Whether you just want to know more about fur-less felines or you’re considering which breed of hairless cat is right for you, there are a few things you should know about all hairless cats.
First, hairless cats are the result of natural gene mutations. Which specific gene is mutated and whether it's dominant or recessive varies by breed. Second, some hairless cats have peach fuzz while others are truly smooth to the touch. Finally, keep in mind that hairless cats require specific care. They often need help regulating their body temperature, in the way of a fuzzy sweater or warm bed, and they shouldn’t spend prolonged periods of time in the sun. Additionally, some breeds need a regular bath to prevent a build-up of oil on the skin.
01 of 05
The Bambino is a pint-sized hairless cat, as the name (which means baby or child in Italian) suggests. This hairless cat is a cross between two breeds with naturally occurring genetic mutations, the Sphynx and the Munchkin. It’s also sometimes referred to as a Minskin.
The cat gets its short stature from the Munchkin and its smooth skin from the Sphynx. However, since it’s a hybrid hairless cat, some cats have more fur than others—primarily on the face, ears, legs, and tail. The cats are reportedly outgoing and affectionate, and they make excellent pets that enjoy the company of people and other animals. Though they are not currently recognized by any of the international cat associations, they are lovable cats in compact bodies.
02 of 05
An impish-looking cat if ever there was one, the Elf cat has upturned ears framing a wrinkled forehead that gives this breed a whimsical expression. The Elf cat is a product of crossbreeding between the Sphynx and American Curl in the United States.

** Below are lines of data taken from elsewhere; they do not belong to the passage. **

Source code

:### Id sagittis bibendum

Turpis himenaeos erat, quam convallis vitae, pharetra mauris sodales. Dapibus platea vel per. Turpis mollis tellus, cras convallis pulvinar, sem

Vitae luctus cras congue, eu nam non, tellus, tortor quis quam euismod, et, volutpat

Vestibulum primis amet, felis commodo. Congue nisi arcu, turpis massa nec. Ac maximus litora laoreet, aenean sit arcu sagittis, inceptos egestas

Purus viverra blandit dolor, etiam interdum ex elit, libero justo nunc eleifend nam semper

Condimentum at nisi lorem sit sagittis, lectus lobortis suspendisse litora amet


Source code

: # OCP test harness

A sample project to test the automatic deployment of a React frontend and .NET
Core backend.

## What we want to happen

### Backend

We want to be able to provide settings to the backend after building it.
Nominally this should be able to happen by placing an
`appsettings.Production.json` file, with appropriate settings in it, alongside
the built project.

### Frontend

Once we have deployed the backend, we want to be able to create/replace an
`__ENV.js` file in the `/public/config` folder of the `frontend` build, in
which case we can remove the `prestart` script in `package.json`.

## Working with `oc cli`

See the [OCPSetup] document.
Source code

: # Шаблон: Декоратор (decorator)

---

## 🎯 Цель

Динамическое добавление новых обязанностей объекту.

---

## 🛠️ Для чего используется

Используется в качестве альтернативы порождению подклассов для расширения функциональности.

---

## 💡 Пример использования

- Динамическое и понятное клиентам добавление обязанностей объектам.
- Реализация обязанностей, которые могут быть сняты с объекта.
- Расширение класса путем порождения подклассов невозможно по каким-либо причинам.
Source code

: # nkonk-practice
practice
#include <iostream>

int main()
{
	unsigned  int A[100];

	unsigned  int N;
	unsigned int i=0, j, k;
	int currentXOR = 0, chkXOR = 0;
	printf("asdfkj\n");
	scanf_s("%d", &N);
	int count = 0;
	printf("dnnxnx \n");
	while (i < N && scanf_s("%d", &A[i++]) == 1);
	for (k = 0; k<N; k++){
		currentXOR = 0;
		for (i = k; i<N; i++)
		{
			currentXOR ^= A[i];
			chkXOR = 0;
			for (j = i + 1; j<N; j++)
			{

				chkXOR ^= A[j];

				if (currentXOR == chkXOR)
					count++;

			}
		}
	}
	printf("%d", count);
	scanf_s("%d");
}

These cats typically have a downy feel to their soft skin, similar to peach fuzz. Some will have light patches of hair over the ears, nose, paws, or tail. While this is a newer hairless cat breed, it’s on its way to breed recognition and has been recognized by TICA (The International Cat Association) as an experimental breed.
03 of 05
Russia has claim to its very own hairless cat breed, the Donskoy—also known as the Russian Hairless, Don Hairless, or Don Sphynx. While similar in appearance to the Sphynx, the Donskoy is a unique breed. Unlike the Sphynx, whose hairless nature springs from a recessive gene mutation, the Donskoy is hairless thanks to a dominant gene mutation.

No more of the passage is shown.